**** DATA TO USE ****

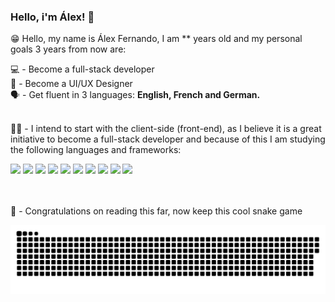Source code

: ### Hello, i'm Álex! 👋
 
  <div>
 <p>
  😁 Hello, my name is Álex Fernando, I am ** years old and my personal goals 3 years from now are: <br>
  
  💻 - Become a full-stack developer <br>
  🎨 - Become a UI/UX Designer <br>
  🗣️ - Get fluent in 3 languages: <strong>English, French and German.</strong> <br> <br>
  
  👨‍🎓 - I intend to start with the client-side (front-end), as I believe it is a great initiative to become a full-stack developer and because of this I am studying the        following languages and frameworks:
  
  
 </p>

  </div>
  <div> 
  <a href="#" target="_blank"><img src="https://img.shields.io/badge/html5-%23E34F26.svg?style=for-the-badge&logo=html5&logoColor=white" target="_blank"></a>
  <a href="#" target="_blank"><img src="https://img.shields.io/badge/css3-%231572B6.svg?style=for-the-badge&logo=css3&logoColor=white" target="_blank"></a>
  <a href="#" target="_blank"><img src="https://img.shields.io/badge/javascript-%23323330.svg?style=for-the-badge&logo=javascript&logoColor=%23F7DF1E" target="_blank"></a>
  <a href="#" target="_blank"><img src="https://img.shields.io/badge/typescript-%23007ACC.svg?style=for-the-badge&logo=typescript&logoColor=white" target="_blank"></a>
  <a href="#" target="_blank"><img src="https://img.shields.io/badge/python-3670A0?style=for-the-badge&logo=python&logoColor=ffdd54" target="_blank"></a>
  <a href="#" target="_blank"><img src="https://img.shields.io/badge/bootstrap-%23563D7C.svg?style=for-the-badge&logo=bootstrap&logoColor=white" target="_blank"></a>
  <a href="#" target="_blank"><img src="https://img.shields.io/badge/vuejs-%2335495e.svg?style=for-the-badge&logo=vuedotjs&logoColor=%234FC08D" target="_blank"></a>
  <a href="#" target="_blank"><img src="https://img.shields.io/badge/react-%2320232a.svg?style=for-the-badge&logo=react&logoColor=%2361DAFB" target="_blank"></a>
  <a href="#" target="_blank"><img src="https://img.shields.io/badge/Next-black?style=for-the-badge&logo=next.js&logoColor=white" target="_blank"></a>
  <a href="#" target="_blank"><img src="https://img.shields.io/badge/node.js-6DA55F?style=for-the-badge&logo=node.js&logoColor=white" target="_blank"></a>
</div>
<br>
<br>


<div> <p>🐍 - Congratulations on reading this far, now keep this cool snake game</p></div>

![Snake animation](https://github.com/alexportscher/alexportscher/blob/output/github-contribution-grid-snake.svg)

****

◆ EXERCISE DESCRIPTION: Only a number is wanted here: how many lines in the entries contain the word "snake"?

◆ WRITTEN SOLUTION: 2